I agree with you that we need to appreciate these good folks who serve as law enforcement officers. And, yes, there are some who definitely just don't really need to be serving there, but there's always some bad element in pretty much every group of people of any size anywhere. Most times we associate with them and don't even have a clue what goes on inside their minds or in their homes. It's just that we tend to expect the police force to be held to a very high standard as officers of the law while the standards of society in general appear to be going down the tubes.

I think I pity them for the most part. And I wonder what makes a person choose to be a police officer in this day and age. Everything is so different from what it once was. And from what it should be. It's a crazy thing when a person will keep fighting with a gun to their head, but it happens all too often now.

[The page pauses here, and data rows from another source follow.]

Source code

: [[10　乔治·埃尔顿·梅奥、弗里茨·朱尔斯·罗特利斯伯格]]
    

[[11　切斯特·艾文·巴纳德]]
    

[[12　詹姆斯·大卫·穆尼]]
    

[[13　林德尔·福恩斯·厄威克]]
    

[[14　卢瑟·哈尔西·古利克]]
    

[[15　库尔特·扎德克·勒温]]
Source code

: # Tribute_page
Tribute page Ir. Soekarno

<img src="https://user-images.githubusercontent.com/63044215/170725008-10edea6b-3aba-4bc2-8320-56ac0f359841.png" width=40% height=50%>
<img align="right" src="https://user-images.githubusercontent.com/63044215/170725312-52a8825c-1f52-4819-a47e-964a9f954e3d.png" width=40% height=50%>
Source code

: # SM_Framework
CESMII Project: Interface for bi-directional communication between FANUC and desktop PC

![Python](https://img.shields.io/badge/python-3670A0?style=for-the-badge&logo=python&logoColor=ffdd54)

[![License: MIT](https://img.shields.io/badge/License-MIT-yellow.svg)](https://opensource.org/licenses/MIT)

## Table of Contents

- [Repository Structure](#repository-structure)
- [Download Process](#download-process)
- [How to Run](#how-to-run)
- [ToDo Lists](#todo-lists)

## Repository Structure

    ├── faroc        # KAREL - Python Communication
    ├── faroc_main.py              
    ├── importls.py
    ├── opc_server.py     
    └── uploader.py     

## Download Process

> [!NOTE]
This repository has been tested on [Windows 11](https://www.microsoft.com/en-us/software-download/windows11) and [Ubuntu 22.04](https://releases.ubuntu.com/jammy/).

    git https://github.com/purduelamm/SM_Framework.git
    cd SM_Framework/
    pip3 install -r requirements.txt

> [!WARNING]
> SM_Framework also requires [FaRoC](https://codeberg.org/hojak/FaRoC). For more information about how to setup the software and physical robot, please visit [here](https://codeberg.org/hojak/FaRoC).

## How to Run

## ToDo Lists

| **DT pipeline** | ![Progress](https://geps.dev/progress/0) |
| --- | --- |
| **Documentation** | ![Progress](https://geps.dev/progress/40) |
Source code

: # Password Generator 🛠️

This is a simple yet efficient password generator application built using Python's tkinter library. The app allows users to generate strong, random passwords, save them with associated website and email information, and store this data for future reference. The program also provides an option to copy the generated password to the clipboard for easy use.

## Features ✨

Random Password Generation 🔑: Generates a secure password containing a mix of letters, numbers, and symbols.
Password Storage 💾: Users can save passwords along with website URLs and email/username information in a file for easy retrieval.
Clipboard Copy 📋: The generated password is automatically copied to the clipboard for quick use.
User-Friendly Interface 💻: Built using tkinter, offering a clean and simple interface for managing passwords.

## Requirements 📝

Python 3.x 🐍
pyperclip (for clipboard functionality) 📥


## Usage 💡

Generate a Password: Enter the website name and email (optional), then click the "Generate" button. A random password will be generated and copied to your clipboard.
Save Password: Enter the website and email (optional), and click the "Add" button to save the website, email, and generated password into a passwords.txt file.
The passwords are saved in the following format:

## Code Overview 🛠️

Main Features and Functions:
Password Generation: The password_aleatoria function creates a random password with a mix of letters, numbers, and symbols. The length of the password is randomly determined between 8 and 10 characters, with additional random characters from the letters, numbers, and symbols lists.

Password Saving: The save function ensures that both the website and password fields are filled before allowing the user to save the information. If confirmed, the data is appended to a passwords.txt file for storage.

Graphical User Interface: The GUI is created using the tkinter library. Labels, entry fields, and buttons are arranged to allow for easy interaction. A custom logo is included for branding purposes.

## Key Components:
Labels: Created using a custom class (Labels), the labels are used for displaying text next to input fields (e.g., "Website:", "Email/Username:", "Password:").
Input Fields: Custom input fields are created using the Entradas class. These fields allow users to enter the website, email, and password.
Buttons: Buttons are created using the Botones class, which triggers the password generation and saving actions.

Where is common sense?
 

laurelbell85

Active Member
I want to know where the common sense is as well! It seems like not just police officers have this problem. Common sense has been lost from humanity in most cases. Things are extremely different than I once was. I mean, I'm 29...and when I was younger I could go run the neighborhood with no fear of being snatched and never coming home. My parents would allow us to play outside until the street lights came on. Now, yeah, not happening. I have a 5 year old that can't leave my site. She is not to be outside (in our fully gated yard from front to back) without having the door open...and even then, she is not allowed to even use the yard! lol. She literally has to play on the carport so I can see her. I'm so over protective of her. The world today is scary. I want to be a prosecutor, but in time be a homicide investigator. However, the investigator may not happen because I am too scared to be a patrol officer, and that is mandatory for at least 3-5 years! I wonder if police officers can enforce common sense?
 

greensat

Member
Yeah I totally agree, the world has gotten scarier, maybe it's the fact that we have so much tension in the world right now, with foreign and even domestic issues. With the middle-east terrorist group, ISIS, and rumors of a third world war. Things are getting quite frantic and scary. Although the world is quite disagreeable right now, every time that I venture out on the streets at night, I still see quite a lot of children who have yet to hit puberty yet, playing around on the streets. I did wonder to myself, "Don't these kids have a curfew?"
 

hayrake

Active Member
Mercy. I believe I'd be afraid to be a patrol officer, too.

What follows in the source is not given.